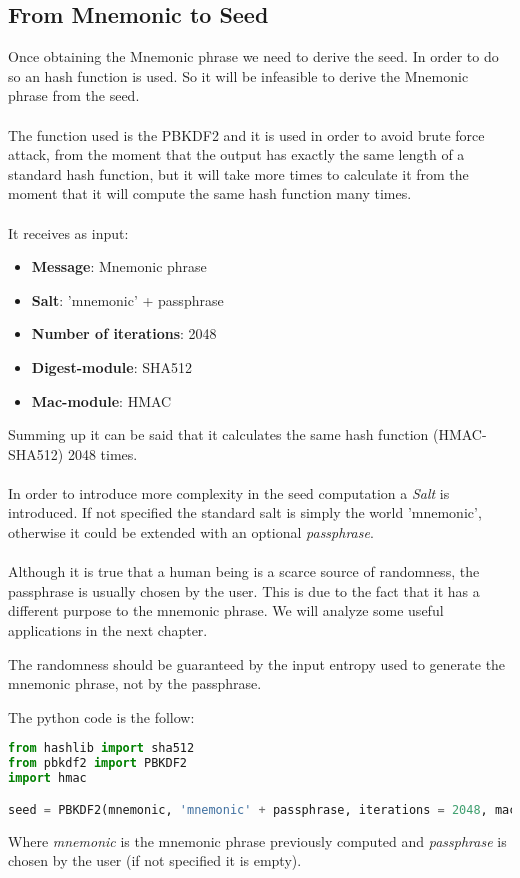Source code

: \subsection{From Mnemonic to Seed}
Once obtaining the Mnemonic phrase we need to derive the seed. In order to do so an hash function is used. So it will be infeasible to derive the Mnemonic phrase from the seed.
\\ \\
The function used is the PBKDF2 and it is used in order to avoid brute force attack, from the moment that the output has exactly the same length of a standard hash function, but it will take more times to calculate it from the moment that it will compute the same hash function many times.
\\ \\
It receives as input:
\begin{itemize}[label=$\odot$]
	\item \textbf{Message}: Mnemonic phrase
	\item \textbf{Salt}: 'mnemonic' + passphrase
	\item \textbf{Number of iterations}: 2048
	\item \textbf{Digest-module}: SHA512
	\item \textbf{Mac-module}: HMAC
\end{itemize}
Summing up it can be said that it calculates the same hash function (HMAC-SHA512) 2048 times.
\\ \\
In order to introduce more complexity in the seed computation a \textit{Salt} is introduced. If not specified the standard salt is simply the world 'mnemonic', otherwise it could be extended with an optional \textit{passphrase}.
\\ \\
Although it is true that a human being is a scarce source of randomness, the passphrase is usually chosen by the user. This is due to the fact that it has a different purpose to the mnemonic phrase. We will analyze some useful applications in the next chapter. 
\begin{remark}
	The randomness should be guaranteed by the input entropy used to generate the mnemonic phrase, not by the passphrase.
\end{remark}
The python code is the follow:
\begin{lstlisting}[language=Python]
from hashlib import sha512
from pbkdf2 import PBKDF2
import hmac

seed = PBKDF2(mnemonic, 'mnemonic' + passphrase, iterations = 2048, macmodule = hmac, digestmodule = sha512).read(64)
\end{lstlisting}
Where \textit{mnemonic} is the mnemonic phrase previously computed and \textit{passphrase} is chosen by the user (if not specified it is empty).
----
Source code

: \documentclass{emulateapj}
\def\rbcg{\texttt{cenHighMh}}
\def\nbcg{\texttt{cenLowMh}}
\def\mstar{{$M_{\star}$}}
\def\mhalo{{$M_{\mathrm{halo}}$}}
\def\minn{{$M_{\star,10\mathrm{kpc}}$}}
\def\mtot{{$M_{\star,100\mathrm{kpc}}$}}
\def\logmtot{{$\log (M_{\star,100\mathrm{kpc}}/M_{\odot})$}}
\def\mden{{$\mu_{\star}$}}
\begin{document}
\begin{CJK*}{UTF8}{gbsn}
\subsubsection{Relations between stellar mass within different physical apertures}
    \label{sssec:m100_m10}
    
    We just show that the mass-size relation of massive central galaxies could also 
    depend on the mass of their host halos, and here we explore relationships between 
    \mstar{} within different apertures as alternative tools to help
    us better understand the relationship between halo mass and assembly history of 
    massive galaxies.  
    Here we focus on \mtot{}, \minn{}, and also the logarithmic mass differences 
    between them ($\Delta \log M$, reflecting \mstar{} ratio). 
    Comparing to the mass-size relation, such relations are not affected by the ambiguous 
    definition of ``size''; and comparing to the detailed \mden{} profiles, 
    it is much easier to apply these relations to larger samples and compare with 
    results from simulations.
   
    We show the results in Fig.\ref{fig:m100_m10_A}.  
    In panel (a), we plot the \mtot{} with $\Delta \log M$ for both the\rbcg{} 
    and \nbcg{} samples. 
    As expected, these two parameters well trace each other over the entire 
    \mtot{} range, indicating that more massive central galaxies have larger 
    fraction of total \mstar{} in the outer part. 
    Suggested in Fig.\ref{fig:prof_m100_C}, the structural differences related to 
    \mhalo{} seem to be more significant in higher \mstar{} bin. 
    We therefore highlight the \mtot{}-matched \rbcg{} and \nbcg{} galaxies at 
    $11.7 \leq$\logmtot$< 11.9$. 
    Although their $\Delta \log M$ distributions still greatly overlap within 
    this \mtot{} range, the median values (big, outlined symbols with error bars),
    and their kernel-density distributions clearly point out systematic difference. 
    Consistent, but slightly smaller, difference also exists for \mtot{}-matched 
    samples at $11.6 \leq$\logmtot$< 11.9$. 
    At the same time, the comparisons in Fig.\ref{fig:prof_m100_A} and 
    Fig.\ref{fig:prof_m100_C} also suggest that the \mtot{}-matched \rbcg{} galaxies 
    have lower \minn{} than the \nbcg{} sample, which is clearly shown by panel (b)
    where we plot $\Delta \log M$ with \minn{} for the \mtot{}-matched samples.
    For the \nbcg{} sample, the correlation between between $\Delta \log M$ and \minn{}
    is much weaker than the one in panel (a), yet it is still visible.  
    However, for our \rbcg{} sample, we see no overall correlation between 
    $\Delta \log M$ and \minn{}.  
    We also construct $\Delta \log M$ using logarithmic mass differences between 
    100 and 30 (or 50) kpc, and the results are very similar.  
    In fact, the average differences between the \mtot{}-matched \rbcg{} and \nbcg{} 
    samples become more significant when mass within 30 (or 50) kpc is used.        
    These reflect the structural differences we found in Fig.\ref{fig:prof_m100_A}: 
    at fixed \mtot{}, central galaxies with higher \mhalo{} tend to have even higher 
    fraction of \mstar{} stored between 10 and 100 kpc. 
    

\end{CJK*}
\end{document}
----
Looking back over the data above, restate word for word the lines that begin at the line with "At the same" and end at the line with "In fact, the", inclusive.

    At the same time, the comparisons in Fig.\ref{fig:prof_m100_A} and 
    Fig.\ref{fig:prof_m100_C} also suggest that the \mtot{}-matched \rbcg{} galaxies 
    have lower \minn{} than the \nbcg{} sample, which is clearly shown by panel (b)
    where we plot $\Delta \log M$ with \minn{} for the \mtot{}-matched samples.
    For the \nbcg{} sample, the correlation between between $\Delta \log M$ and \minn{}
    is much weaker than the one in panel (a), yet it is still visible.  
    However, for our \rbcg{} sample, we see no overall correlation between 
    $\Delta \log M$ and \minn{}.  
    We also construct $\Delta \log M$ using logarithmic mass differences between 
    100 and 30 (or 50) kpc, and the results are very similar.  
    In fact, the average differences between the \mtot{}-matched \rbcg{} and \nbcg{} 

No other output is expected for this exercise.